I'm new to pedigrees :roll: I really don't understand them at all, I really really don't understand this forum so I'm really lost... ANYWAYS a friend of mine has a AKC registered American Staffordshire, the dog is BEAUTIFUL ! he is perfect, beautiful muscles, and he was a blue nose, very athletic and hyper BUT what has me confused is the *difference between UKC Pit bulls and AKC American Staffordshire*, I'm soo sad because its been MONTHS that I been looking for a responsible Pit bull breeder in Florida and I can't find any !!! Most are backyard breeders and are American Bullies, there head is the size of a tire and the legs are the size of a cup, there back is arched it touches the ground, its basiclly a Bulldog with the head of a Pit bull.... I DO NOT WANT THAT !!! I want a good healthy dog , smaller then 60lbs, BUT I want a American Staffordshire that has AKC papers , BUT MY QUESTION IS ... *IF I GET A AKC AMERICAN STAFFORDSHIRE , CAN I REGISTERED HIM AS A UKC PIT BULL???* I saw in a documentary about Pitbulls saying that they are the same breed because if you register a American Staffordshire under UKC then the dog will be a American Pit Bull Terrier ???

Please don't be rude 

Everytime I make a post like this someone comes out screaming at me saying that Pitbulls and Am Staffs are not the same, I know they are not the same but what I dont understand is the Pedigrees of the Pitbull.


----------



## angelbaby (Feb 4, 2010)

It will not make the dog an APBT by being registered UKC . UKC accepts AKC paperwork but AKC does not accept UKC paper work so that should speak volumes right there. you determine a breed by the bloodlines so buying AKC you will be looking at staffordshire terriers not APBT, but UKC will recognize them as the same. UKC also recognizes american bullys that they register as APBT as well so you don't always get what you expect to get basing things off UKC paper work. If you want a staffordshire terrier then stick to the AKC IMO. There are many great AKC breeders out there and not too hard to find. Same with the american bullys when they have the UKC papers people think they have APBT's you have to know bloodlines and what you are looking at to know what you are getting. Not all bullys have that sloppy build and huge head you described and people feel they can judge a dog just by looking at them what breed they are, which is not true in some cases.


----------



## MSK (Aug 13, 2008)

Unless I'm way out of the loop UKC's APBT stud books are closed so as far as registering a dog that is not already registered there is impossible.


----------



## SaliiiShark (Jul 13, 2012)

thanks !!!!


----------



## SHARON MOYA (Feb 8, 2007)

I breed Dual Registered American Staffordshire/Pit Bull Terriers. I double registered mine into the UKC because I like to show my young dogs in the UKC before exposing them to the much more stressful environment of the AKC. 
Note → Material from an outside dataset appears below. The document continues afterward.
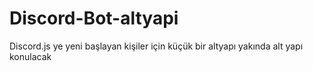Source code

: # Discord-Bot-altyapi
Discord.js ye yeni başlayan kişiler için küçük bir altyapı
yakında alt yapı konulacak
Basically 80+ years of being bred exclusively for the show ring is what separates the Amstaff from the Pit Bull. Though many modern Pit Bull Show lines have a very heavy influence of Amstaff blood, which they used to "clean up" the conformation for the show ring. Even the Bully breeders are starting to turn to some Amstaff lines (like some that I have here), to clean up their dogs too...

Just remember, an Amstaff can be registered into any Pit Bull registry (UKC is supposed to be reopening the books for AKC dogs only), but no Pit Bull can register into the AKC as an Amstaff...


----------